About this task: Tally every line in the entries below that holds "Address", then give only the total.

Listed records:
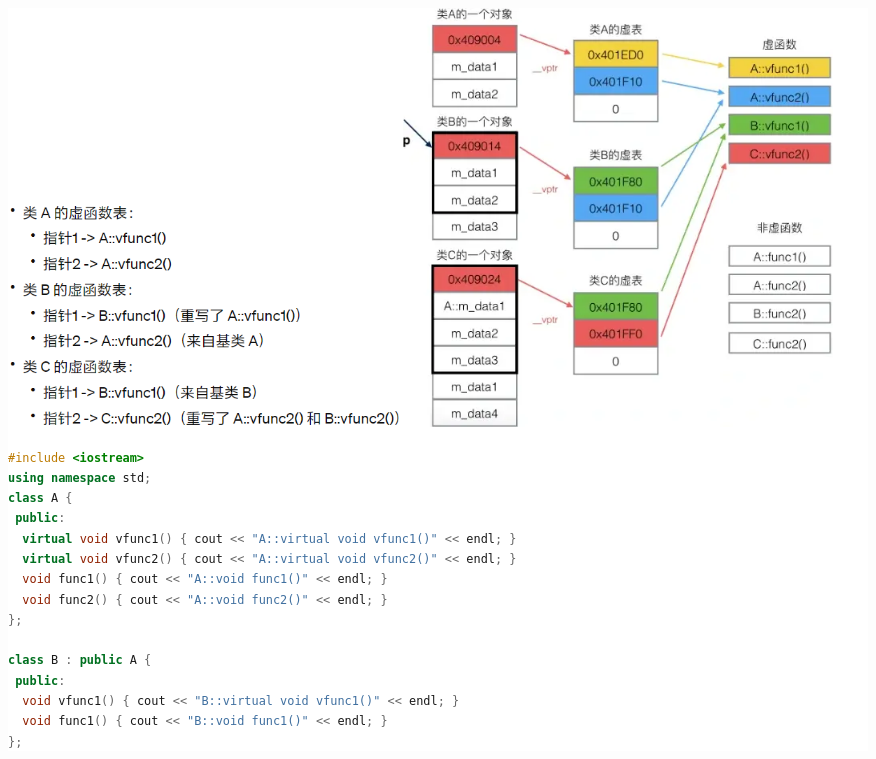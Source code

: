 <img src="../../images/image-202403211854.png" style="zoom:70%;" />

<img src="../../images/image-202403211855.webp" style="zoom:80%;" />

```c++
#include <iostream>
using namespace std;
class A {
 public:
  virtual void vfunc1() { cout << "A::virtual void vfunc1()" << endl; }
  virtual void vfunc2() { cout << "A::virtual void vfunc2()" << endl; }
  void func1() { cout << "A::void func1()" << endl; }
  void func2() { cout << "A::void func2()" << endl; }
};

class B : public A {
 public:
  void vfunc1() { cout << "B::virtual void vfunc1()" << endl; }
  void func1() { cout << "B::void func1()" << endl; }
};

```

--

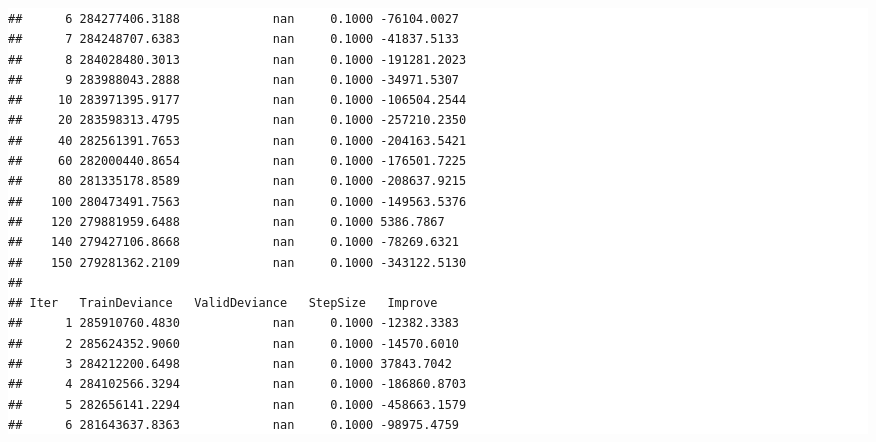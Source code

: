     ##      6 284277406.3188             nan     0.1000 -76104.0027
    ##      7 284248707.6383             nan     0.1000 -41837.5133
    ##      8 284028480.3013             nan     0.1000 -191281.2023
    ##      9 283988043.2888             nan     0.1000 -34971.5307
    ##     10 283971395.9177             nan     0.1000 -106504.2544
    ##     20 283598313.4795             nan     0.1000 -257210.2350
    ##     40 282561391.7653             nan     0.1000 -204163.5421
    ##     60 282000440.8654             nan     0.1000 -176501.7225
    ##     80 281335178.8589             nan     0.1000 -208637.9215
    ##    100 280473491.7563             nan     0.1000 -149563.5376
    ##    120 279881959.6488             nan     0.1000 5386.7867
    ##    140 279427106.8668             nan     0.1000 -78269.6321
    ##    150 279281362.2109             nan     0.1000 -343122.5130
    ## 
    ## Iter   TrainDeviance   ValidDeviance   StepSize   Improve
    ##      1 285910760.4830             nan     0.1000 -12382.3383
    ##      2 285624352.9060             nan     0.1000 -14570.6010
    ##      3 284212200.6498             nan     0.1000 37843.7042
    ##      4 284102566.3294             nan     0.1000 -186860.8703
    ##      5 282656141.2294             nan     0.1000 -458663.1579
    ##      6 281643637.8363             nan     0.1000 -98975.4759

...

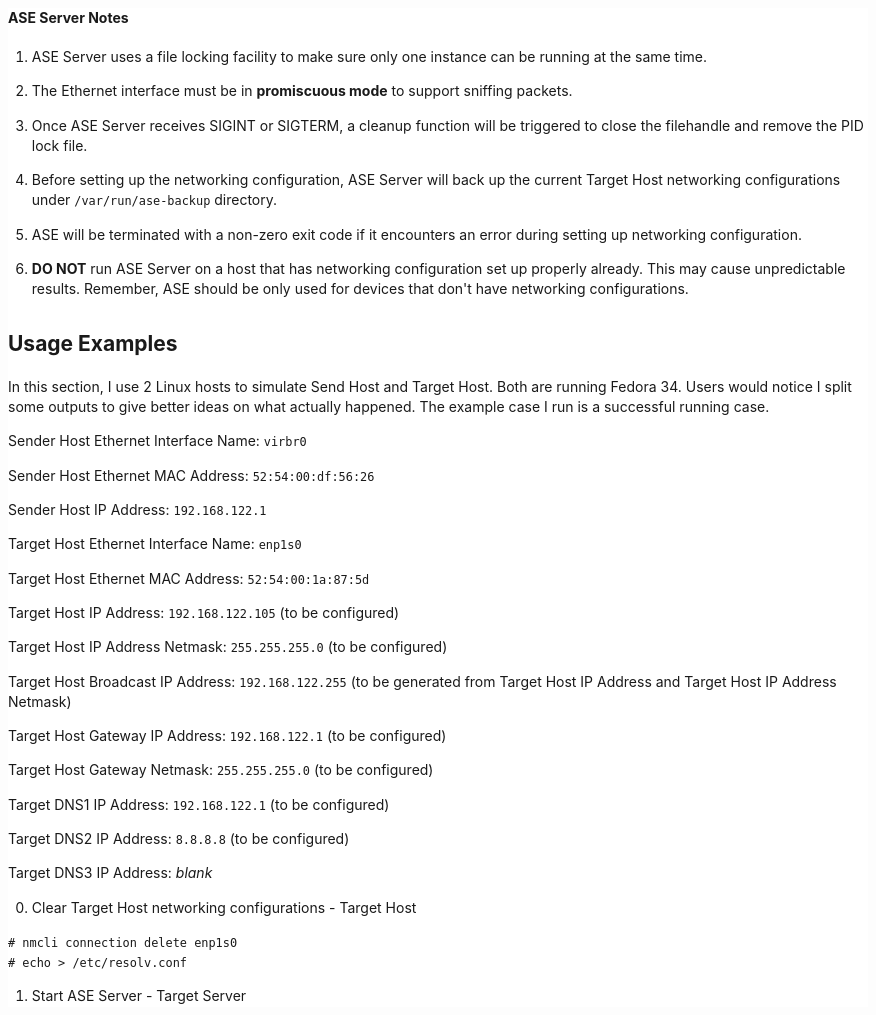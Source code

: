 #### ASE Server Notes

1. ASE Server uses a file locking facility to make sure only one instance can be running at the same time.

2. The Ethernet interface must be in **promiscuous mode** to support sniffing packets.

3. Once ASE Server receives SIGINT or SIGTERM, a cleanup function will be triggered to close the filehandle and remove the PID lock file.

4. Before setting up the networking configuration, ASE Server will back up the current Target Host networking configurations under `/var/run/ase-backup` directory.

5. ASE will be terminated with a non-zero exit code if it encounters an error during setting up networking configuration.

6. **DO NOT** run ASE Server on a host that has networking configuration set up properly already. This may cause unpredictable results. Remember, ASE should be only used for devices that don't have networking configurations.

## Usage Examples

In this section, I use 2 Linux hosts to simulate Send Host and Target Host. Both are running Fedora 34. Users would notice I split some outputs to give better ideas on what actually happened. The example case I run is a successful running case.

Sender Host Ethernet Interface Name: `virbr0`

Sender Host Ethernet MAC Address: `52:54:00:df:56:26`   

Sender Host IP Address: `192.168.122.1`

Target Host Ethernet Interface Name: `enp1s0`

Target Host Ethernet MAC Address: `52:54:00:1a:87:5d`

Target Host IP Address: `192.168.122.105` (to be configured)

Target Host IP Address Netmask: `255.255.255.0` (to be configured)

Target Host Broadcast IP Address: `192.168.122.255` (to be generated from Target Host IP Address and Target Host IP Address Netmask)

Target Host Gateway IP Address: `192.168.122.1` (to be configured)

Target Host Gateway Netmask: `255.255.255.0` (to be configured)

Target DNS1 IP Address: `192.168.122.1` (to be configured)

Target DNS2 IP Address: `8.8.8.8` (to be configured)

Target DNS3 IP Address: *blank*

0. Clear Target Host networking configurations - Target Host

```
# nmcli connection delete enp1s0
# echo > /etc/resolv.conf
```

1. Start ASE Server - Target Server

Output: 10